Key message
Two pollen-preferential thaumatin-like proteins show both common and distinctive expression profiles. Precocious expression of one of them drastically disturbs timely deposition and dissolution of callose during microsporogenesis, leading to microspore death.
Abstract
Thaumatin-like proteins (TLPs), members of the pathogenesis-related protein family 5 (PR-5), are involved in plant defenses against biotic and abiotic stresses through antifungal activity and enhanced tolerance. Accordingly, studies on TLPs have focused on their responses to various pathogens and stresses and on engineering agronomically valuable crops that can be cultivated in suboptimal environments. On the other hand, the role of TLP members in plant development and their genetic regulation remains largely unexplored.

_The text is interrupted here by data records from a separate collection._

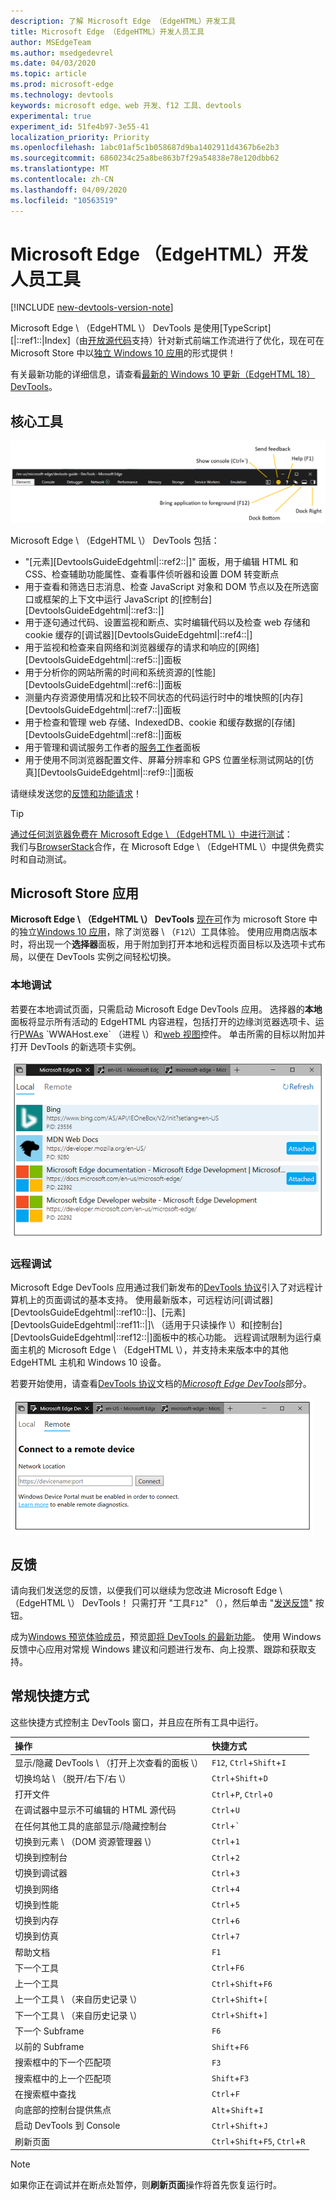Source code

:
 ```yaml
---
description: 了解 Microsoft Edge （EdgeHTML）开发工具
title: Microsoft Edge （EdgeHTML）开发人员工具
author: MSEdgeTeam
ms.author: msedgedevrel
ms.date: 04/03/2020
ms.topic: article
ms.prod: microsoft-edge
ms.technology: devtools
keywords: microsoft edge、web 开发、f12 工具、devtools
experimental: true
experiment_id: 51fe4b97-3e55-41
localization_priority: Priority
ms.openlocfilehash: 1abc01af5c1b058687d9ba1402911d4367b6e2b3
ms.sourcegitcommit: 6860234c25a8be863b7f29a54838e78e120dbb62
ms.translationtype: MT
ms.contentlocale: zh-CN
ms.lasthandoff: 04/09/2020
ms.locfileid: "10563519"
---
```

# Microsoft Edge （EdgeHTML）开发人员工具  

[!INCLUDE [new-devtools-version-note](includes/new-devtools-version-note.md)]  

Microsoft Edge \ （EdgeHTML \） DevTools 是使用[TypeScript][|::ref1::|Index]（由[开放源代码][GithubMicrosoftChakracore]支持）针对新式前端工作流进行了优化，现在可在 Microsoft Store 中以[独立 Windows 10 应用][MicrosoftStoreEdgeDevtoolsPreview]的形式提供！  

有关最新功能的详细信息，请查看[最新的 Windows 10 更新（EdgeHTML 18） DevTools][DevtoolsGuideEdgehtmlWhatsnew]。  

## 核心工具  

![Microsoft Edge \ （EdgeHTML \） DevTools][ImageDevtoolsEdgehtml]  

Microsoft Edge \ （EdgeHTML \） DevTools 包括：  

*   "[元素][DevtoolsGuideEdgehtml|::ref2::|]" 面板，用于编辑 HTML 和 CSS、检查辅助功能属性、查看事件侦听器和设置 DOM 转变断点  
*   用于查看和筛选日志消息、检查 JavaScript 对象和 DOM 节点以及在所选窗口或框架的上下文中运行 JavaScript 的[控制台][DevtoolsGuideEdgehtml|::ref3::|]  
*   用于逐句通过代码、设置监视和断点、实时编辑代码以及检查 web 存储和 cookie 缓存的[调试器][DevtoolsGuideEdgehtml|::ref4::|]  
*   用于监视和检查来自网络和浏览器缓存的请求和响应的[网络][DevtoolsGuideEdgehtml|::ref5::|]面板  
*   用于分析你的网站所需的时间和系统资源的[性能][DevtoolsGuideEdgehtml|::ref6::|]面板  
*   测量内存资源使用情况和比较不同状态的代码运行时中的堆快照的[内存][DevtoolsGuideEdgehtml|::ref7::|]面板  
*   用于检查和管理 web 存储、IndexedDB、cookie 和缓存数据的[存储][DevtoolsGuideEdgehtml|::ref8::|]面板  
*   用于管理和调试服务工作者的[服务工作者][DevtoolsGuideEdgehtmlServiceworkers]面板  
*   用于使用不同浏览器配置文件、屏幕分辨率和 GPS 位置坐标测试网站的[仿真][DevtoolsGuideEdgehtml|::ref9::|]面板  

请继续发送您的[反馈和功能请求](#feedback)！  

> [!TIP]
> [通过任何浏览器免费在 Microsoft Edge \ （EdgeHTML \）中进行测试][BrowserstackEdgehtml]：  
> 我们与[BrowserStack][BrowserstackEdgehtml]合作，在 Microsoft Edge \ （EdgeHTML \）中提供免费实时和自动测试。  

## Microsoft Store 应用  

**Microsoft Edge \ （EdgeHTML \） DevTools** [现在可][DevtoolsGuideEdgehtmlWhatsnew]作为 microsoft Store 中的独立[Windows 10 应用][MicrosoftStoreEdgeDevtoolsPreview]，除了浏览器 \ （`F12`\）工具体验。  使用应用商店版本时，将出现一个**选择器**面板，用于附加到打开本地和远程页面目标以及选项卡式布局，以便在 DevTools 实例之间轻松切换。  

### 本地调试  

若要在本地调试页面，只需启动 Microsoft Edge DevTools 应用。  选择器的**本地**面板将显示所有活动的 EdgeHTML 内容进程，包括打开的边缘浏览器选项卡、运行[PWAs][PwasEdgehtmlIndex] \`WWAHost.exe` （进程 \）和[web 视图][HostingWebview]控件。  单击所需的目标以附加并打开 DevTools 的新选项卡实例。  

![DevTools app 本地面板][ImageDevtoolsGuideEdgehtmlChooselocal]  

### 远程调试  

Microsoft Edge DevTools 应用通过我们新发布的[DevTools 协议][DevtoolsProtocolEdgehtmlIndex]引入了对远程计算机上的页面调试的基本支持。  使用最新版本，可远程访问[调试器][DevtoolsGuideEdgehtml|::ref10::|]、[元素][DevtoolsGuideEdgehtml|::ref11::|]\ （适用于只读操作 \）和[控制台][DevtoolsGuideEdgehtml|::ref12::|]面板中的核心功能。  远程调试限制为运行桌面主机的 Microsoft Edge \ （EdgeHTML \），并支持未来版本中的其他 EdgeHTML 主机和 Windows 10 设备。  

若要开始使用，请查看[DevTools 协议][DevtoolsProtocolEdgehtmlIndex]文档的[*Microsoft Edge DevTools*][DevtoolsProtocolEdgehtmlClientsEdgePreview]部分。  

![DevTools 应用程序远程面板][DevtoolsGuideEdgehtmlRemote]  

## 反馈  

请向我们发送您的反馈，以便我们可以继续为您改进 Microsoft Edge \ （EdgeHTML \） DevTools！  只需打开 "工具`F12`" （），然后单击 "[发送反馈](#microsoft-edge-edgehtml-developer-tools)" 按钮。  

成为[Windows 预览体验成员][WindowsInsiderProgram]，预览[即将 DevTools 的最新功能][DevtoolsGuideEdgehtmlWhatsnew]。  使用 Windows 反馈中心应用对常规 Windows 建议和问题进行发布、向上投票、跟踪和获取支持。  

## 常规快捷方式  

这些快捷方式控制主 DevTools 窗口，并且应在所有工具中运行。  

| 操作 | 快捷方式 |  
|:--- |:--- |  
| 显示/隐藏 DevTools \ （打开上次查看的面板 \） | `F12`, `Ctrl`+`Shift`+`I` |  
| 切换坞站 \ （脱开/右下/右 \） | `Ctrl`+`Shift`+`D` |  
| 打开文件 | `Ctrl`+`P`, `Ctrl`+`O` |  
| 在调试器中显示不可编辑的 HTML 源代码 | `Ctrl`+`U` |  
| 在任何其他工具的底部显示/隐藏控制台  | `Ctrl`+`` ` `` |  
| 切换到元素 \ （DOM 资源管理器 \） | `Ctrl`+`1` |  
| 切换到控制台 |  `Ctrl`+`2` |  
| 切换到调试器 | `Ctrl`+`3` |  
| 切换到网络 | `Ctrl`+`4` |  
| 切换到性能 | `Ctrl`+`5` |  
| 切换到内存 | `Ctrl`+`6` |  
| 切换到仿真 | `Ctrl`+`7` |  
| 帮助文档 | `F1` |  
| 下一个工具 | `Ctrl`+`F6` |  
| 上一个工具 | `Ctrl`+`Shift`+`F6` |  
| 上一个工具 \ （来自历史记录 \） | `Ctrl`+`Shift`+`[` |  
| 下一个工具 \ （来自历史记录 \） | `Ctrl`+`Shift`+`]` |  
| 下一个 Subframe | `F6` |  
| 以前的 Subframe | `Shift`+`F6` |  
| 搜索框中的下一个匹配项 | `F3` |  
| 搜索框中的上一个匹配项 | `Shift`+`F3` |  
| 在搜索框中查找 | `Ctrl`+`F` |  
| 向底部的控制台提供焦点 | `Alt`+`Shift`+`I` |  
| 启动 DevTools 到 Console | `Ctrl`+`Shift`+`J` |  
| 刷新页面 | `Ctrl`+`Shift`+`F5`, `Ctrl`+`R` |  

> [!NOTE]
> 如果你正在调试并在断点处暂停，则**刷新页面**操作将首先恢复运行时。

<!-- image links  -->  

[ImageDevtoolsEdgehtml]: /microsoft-edge/devtools-guide/media/devtools.png "Microsoft Edge （EdgeHTML） DevTools"  
[ImageDevtoolsGuideEdgehtmlChooselocal]: /microsoft-edge/devtools-guide/media/chooser_local.png "DevTools app 本地面板"  
[DevtoolsGuideEdgehtmlRemote]: /microsoft-edge/devtools-guide/media/chooser_remote.png "DevTools 应用程序远程面板"  

<!-- links  -->  

[DevtoolsGuideEdgehtmlConsole]: /microsoft-edge/devtools-guide/console "控制"  
[DevtoolsGuideEdgehtmlDebugger]: /microsoft-edge/devtools-guide/debugger "调试器"  
[DevtoolsGuideEdgehtmlElements]: /microsoft-edge/devtools-guide/elements "网元"  
[DevtoolsGuideEdgehtmlEmulation]: /microsoft-edge/devtools-guide/emulation "仿真"  
[DevtoolsGuideEdgehtmlMemory]: /microsoft-edge/devtools-guide/memory "闪存"  
[DevtoolsGuideEdgehtmlNetwork]: /microsoft-edge/devtools-guide/network "网络"  
[DevtoolsGuideEdgehtmlPerformance]: /microsoft-edge/devtools-guide/performance "能"  
[DevtoolsGuideEdgehtmlServiceworkers]: /microsoft-edge/devtools-guide/service-workers "服务工作人员"  
[DevtoolsGuideEdgehtmlStorage]: /microsoft-edge/devtools-guide/storage "Storage"  
[DevtoolsGuideEdgehtmlWhatsnew]: /microsoft-edge/devtools-guide/whats-new "最新 Windows 10 更新（EdgeHTML 18）中的 DevTools"  
[DevtoolsProtocolEdgehtmlIndex]: /microsoft-edge/devtools-protocol/index "Microsoft Edge （EdgeHTML） DevTools 协议"  
[DevtoolsProtocolEdgehtmlClientsEdgePreview]: /microsoft-edge/devtools-protocol/0.1/clients.md#microsoft-edge-devtools-preview "Microsoft Edge DevTools Preview-DevTools 协议客户端"  
[HostingWebview]: /microsoft-edge/hosting/webview "适用于 Windows 10 应用的 Web 视图（EdgeHTML）"  
[PwasEdgehtmlIndex]: /microsoft-edge/progressive-web-apps-edgehtml/index "Windows 上的渐进式 Web 应用（EdgeHTML）"  

[MicrosoftStoreEdgeDevtoolsPreview]: https://www.microsoft.com/store/p/microsoft-edge-devtools-preview/9mzbfrmz0mnj "Microsoft Edge DevTools 预览"  

[WindowsInsiderProgram]: https://insider.windows.com "Windows 预览体验计划"  

[BrowserstackEdgehtml]: https://www.browserstack.com/test-on-microsoft-edge-browser "Microsoft Edge 浏览器免费测试 |BrowserStack"  

[GithubMicrosoftChakracore]: https://github.com/Microsoft/ChakraCore "microsoft/ChakraCore |GitHub"  

[TypeScriptIndex]: https://www.typescriptlang.org "TypeScript"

Recently, we reported that the generative cell internalization after pollen mitosis I, an essential pollen patterning step for the nonmotile sperm cell delivery through a pollen tube, depends on STICKY GENERATIVE CELL which suppresses callose deposition in the nascent generative cell and interacts with a germline cell preferential GCTLP1 in Arabidopsis. Here, we additionally identified GCTLP2 which is similarly expressed in the germline cells. We generated various transgenic lines and examined their expressions and phenotypes to elucidate GCTLP functions during pollen development. Expression profiles suggest two GCTLP proteins may have common but also distinctive roles during pollen development. Importantly, ectopic expression analyses show that precocious expression of GCTLP2 severely disturbs the timely deposition and degradation of callose during microsporogenesis which is essential to produce viable microspores. Therefore, our study broadens the knowledge of TLP function and callose regulation for successful pollen development in Arabidopsis.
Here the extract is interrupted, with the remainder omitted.